- Last updated:
- 19 Oct 2017
An abundance of unique plants and wildlife thrive along the Maroochy River Trail.
Alongside the upper estuary, there is a patchwork of sugarcane and other small crops. They occupy the floodplains that were once a mixture of eucalypt forest, paperbark forest and sub-tropical rainforest. Since the closure of the Moreton Sugar Mill at Nambour in 2003, alternatives to sugar production are continually being explored.
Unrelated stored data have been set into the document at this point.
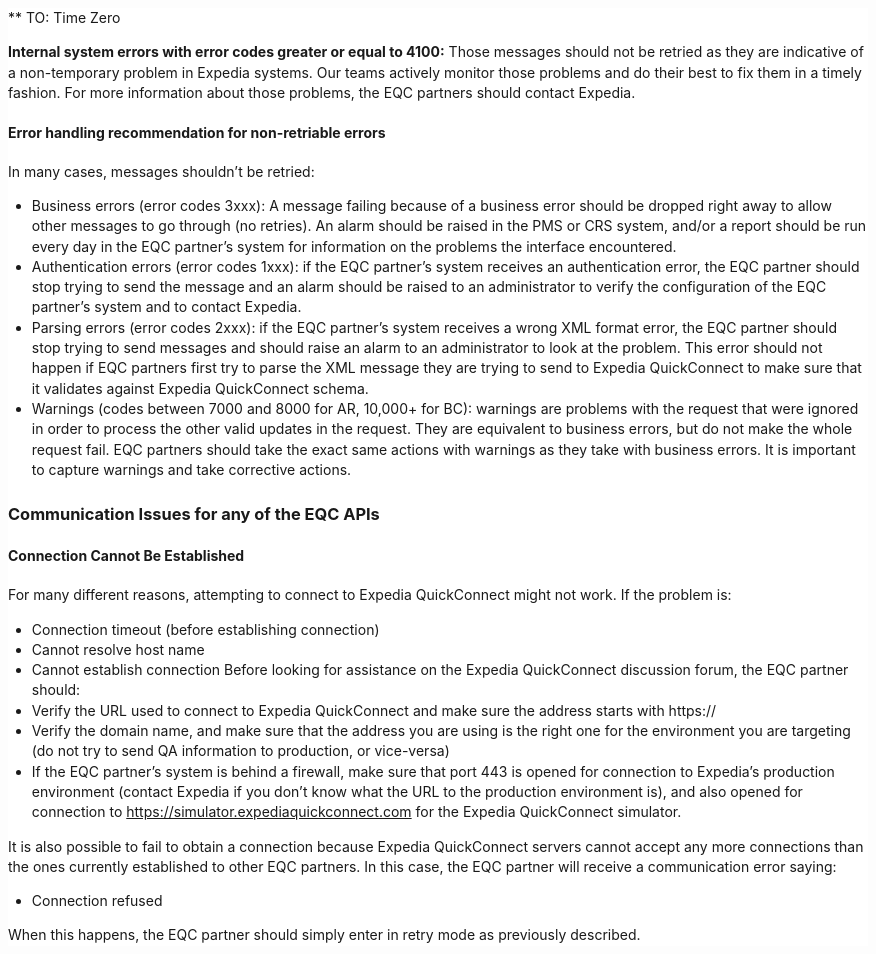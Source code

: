 ** TO: Time Zero

**Internal system errors with error codes greater or equal to 4100:** Those messages should not be retried as they are indicative of a non-temporary problem in Expedia systems. Our teams actively monitor those problems and do their best to fix them in a timely fashion. For more information about those problems, the EQC partners should contact Expedia.

#### Error handling recommendation for non-retriable errors

In many cases, messages shouldn’t be retried:
- Business errors (error codes 3xxx): A message failing because of a business error should be dropped right away to allow other messages to go through (no retries). An alarm should be raised in the PMS or CRS system, and/or a report should be run every day in the EQC partner’s system for information on the problems the interface encountered.
- Authentication errors (error codes 1xxx): if the EQC partner’s system receives an authentication error, the EQC partner should stop trying to send the message and an alarm should be raised to an administrator to verify the configuration of the EQC partner’s system and to contact Expedia.
- Parsing errors (error codes 2xxx): if the EQC partner’s system receives a wrong XML format error, the EQC partner should stop trying to send messages and should raise an alarm to an administrator to look at the problem. This error should not happen if EQC partners first try to parse the XML message they are trying to send to Expedia QuickConnect to make sure that it validates against Expedia QuickConnect schema.
- Warnings (codes between 7000 and 8000 for AR, 10,000+ for BC): warnings are problems with the request that were ignored in order to process the other valid updates in the request. They are equivalent to business errors, but do not make the whole request fail. EQC partners should take the exact same actions with warnings as they take with business errors. It is important to capture warnings and take corrective actions.

### Communication Issues for any of the EQC APIs
#### Connection Cannot Be Established
For many different reasons, attempting to connect to Expedia QuickConnect might not work. If the problem is:
- Connection timeout (before establishing connection)
- Cannot resolve host name
- Cannot establish connection
Before looking for assistance on the Expedia QuickConnect discussion forum, the EQC partner should:
- Verify the URL used to connect to Expedia QuickConnect and make sure the address starts with https://
- Verify the domain name, and make sure that the address you are using is the right one for the environment you are targeting (do not try to send QA information to production, or vice-versa)
- If the EQC partner’s system is behind a firewall, make sure that port 443 is opened for connection to Expedia’s production environment (contact Expedia if you don’t know what the URL to the production environment is), and also opened for connection to https://simulator.expediaquickconnect.com for the Expedia QuickConnect simulator.

It is also possible to fail to obtain a connection because Expedia QuickConnect servers cannot accept any more connections than the ones currently established to other EQC partners. In this case, the EQC partner will receive a communication error saying:

- Connection refused

When this happens, the EQC partner should simply enter in retry mode as previously described.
Downstream, Coolum Creek and the middle and lower Maroochy River estuary are covered in dense mangrove, paperbark and Casuarina forest. The abundant mangrove fern at Coolum Creek is like an ancient landscape. The native hibiscus (often referred to as the cotton tree) grows alongside mangroves. It is easily recognised by its typical hibiscus flowers – vibrant yellow, aging to orange – which bloom in late spring and early summer.
These plant communities are vital to river health because they:
- prevent stream bank erosion
- filter runoff
- provide shade
- reduce evaporation
- moderate water temperatures
- reduce the damaging effects of flooding and provide habitat for land and aquatic wildlife.
Some common birds of prey you might see include the Brahminy Kite, Osprey and White-bellied Sea Eagle.
There is an abundance of waterbirds, such as:
- The Anhinga (Darter or 'snake bird')
- Black Ducks
You may see the vibrant Forest Kingfisher and White-faced Heron, and the screech of the Yellow-tailed Black Cockatoo is unmistakable. Other birds to look out for include oystercatchers and the rarer Black-necked Stork (Jabiru).
Paddlers should not disturb the flocks of terns resting on the sandbanks of the lower estuary. This is because constant rising and landing reduces the energy reserves of these birds to the point that they may not survive their migration. Some of these birds migrate from as far away as Siberia.
Although well camouflaged, paddlers may see Water Dragon at the water's edge, and the lightning-fast crabs on the mud banks. Mullet jumping are common.
Ringtail and brushtail possums and wallabies are rarely seen in daylight hours.